◆ **What is expected**
Below is a listing. Write out exactly its lines between the one holding "## 1. Network Setup and Key Simulation Events" and the one holding "## 2. Analysis", inclusive.

◆ **Recorded data**
· · ·

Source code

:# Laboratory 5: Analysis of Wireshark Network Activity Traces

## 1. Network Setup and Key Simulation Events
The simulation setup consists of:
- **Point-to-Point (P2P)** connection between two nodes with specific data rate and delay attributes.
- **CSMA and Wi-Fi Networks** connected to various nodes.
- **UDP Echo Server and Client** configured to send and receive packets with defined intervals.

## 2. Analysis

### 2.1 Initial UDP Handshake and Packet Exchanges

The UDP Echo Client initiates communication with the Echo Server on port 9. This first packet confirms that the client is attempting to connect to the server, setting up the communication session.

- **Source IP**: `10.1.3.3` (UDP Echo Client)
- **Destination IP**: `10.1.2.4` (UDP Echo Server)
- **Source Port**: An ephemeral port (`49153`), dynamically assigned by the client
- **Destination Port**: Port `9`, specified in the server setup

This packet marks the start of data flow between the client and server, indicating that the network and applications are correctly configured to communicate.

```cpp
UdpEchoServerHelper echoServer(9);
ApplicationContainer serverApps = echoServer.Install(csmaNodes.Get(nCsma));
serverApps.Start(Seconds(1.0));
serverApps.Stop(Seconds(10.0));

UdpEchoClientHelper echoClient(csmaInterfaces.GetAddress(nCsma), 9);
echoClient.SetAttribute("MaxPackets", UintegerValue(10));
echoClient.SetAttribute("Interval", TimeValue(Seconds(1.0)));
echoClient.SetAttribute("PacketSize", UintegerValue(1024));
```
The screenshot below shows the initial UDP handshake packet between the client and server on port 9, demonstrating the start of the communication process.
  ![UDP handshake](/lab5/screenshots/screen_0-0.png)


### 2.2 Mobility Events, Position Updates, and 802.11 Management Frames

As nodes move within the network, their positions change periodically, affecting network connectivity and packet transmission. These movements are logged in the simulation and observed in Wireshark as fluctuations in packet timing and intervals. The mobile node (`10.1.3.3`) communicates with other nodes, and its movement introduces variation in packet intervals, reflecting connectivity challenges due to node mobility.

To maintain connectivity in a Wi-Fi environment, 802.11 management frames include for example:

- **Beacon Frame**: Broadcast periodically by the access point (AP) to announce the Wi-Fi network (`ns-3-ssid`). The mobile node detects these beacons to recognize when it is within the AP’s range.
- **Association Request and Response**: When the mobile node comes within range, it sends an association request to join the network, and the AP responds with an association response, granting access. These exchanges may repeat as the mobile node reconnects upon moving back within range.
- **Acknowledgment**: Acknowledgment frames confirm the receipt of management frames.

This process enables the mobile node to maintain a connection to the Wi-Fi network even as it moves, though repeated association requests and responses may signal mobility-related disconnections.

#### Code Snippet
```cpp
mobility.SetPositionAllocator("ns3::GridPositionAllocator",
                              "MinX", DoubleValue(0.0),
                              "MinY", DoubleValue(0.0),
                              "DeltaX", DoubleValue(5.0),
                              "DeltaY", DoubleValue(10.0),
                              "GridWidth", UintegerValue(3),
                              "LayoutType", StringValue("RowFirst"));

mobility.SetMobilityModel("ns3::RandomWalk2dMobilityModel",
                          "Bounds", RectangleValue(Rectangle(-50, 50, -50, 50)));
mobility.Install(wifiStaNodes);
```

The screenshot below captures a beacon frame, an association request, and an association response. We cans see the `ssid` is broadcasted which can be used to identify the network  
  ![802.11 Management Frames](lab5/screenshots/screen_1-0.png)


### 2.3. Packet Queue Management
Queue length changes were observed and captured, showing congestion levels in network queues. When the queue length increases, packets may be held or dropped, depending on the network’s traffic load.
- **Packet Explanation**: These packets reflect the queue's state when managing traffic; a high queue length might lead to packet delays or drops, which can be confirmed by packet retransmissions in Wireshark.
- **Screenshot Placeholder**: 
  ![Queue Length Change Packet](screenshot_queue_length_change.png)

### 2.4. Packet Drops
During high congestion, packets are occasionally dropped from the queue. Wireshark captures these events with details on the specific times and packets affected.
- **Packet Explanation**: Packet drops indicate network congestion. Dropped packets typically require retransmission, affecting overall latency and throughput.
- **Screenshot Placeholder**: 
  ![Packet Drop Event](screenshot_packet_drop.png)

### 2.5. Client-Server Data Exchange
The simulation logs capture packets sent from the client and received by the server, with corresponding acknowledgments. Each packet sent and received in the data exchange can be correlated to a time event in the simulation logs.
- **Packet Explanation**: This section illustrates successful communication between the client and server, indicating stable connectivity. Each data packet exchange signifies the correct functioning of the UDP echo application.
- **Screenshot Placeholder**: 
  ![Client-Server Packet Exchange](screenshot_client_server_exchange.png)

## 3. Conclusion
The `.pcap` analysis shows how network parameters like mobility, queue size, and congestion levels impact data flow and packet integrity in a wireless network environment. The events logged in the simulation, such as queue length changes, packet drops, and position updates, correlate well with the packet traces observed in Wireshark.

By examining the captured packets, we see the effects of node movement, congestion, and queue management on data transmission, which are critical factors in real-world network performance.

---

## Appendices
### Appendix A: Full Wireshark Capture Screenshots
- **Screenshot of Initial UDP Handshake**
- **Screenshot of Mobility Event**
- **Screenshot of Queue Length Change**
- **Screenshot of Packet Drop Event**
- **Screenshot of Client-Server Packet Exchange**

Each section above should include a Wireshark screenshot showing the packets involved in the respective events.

· · ·

◆ **Answer section**
## 1. Network Setup and Key Simulation Events
The simulation setup consists of:
- **Point-to-Point (P2P)** connection between two nodes with specific data rate and delay attributes.
- **CSMA and Wi-Fi Networks** connected to various nodes.
- **UDP Echo Server and Client** configured to send and receive packets with defined intervals.

## 2. Analysis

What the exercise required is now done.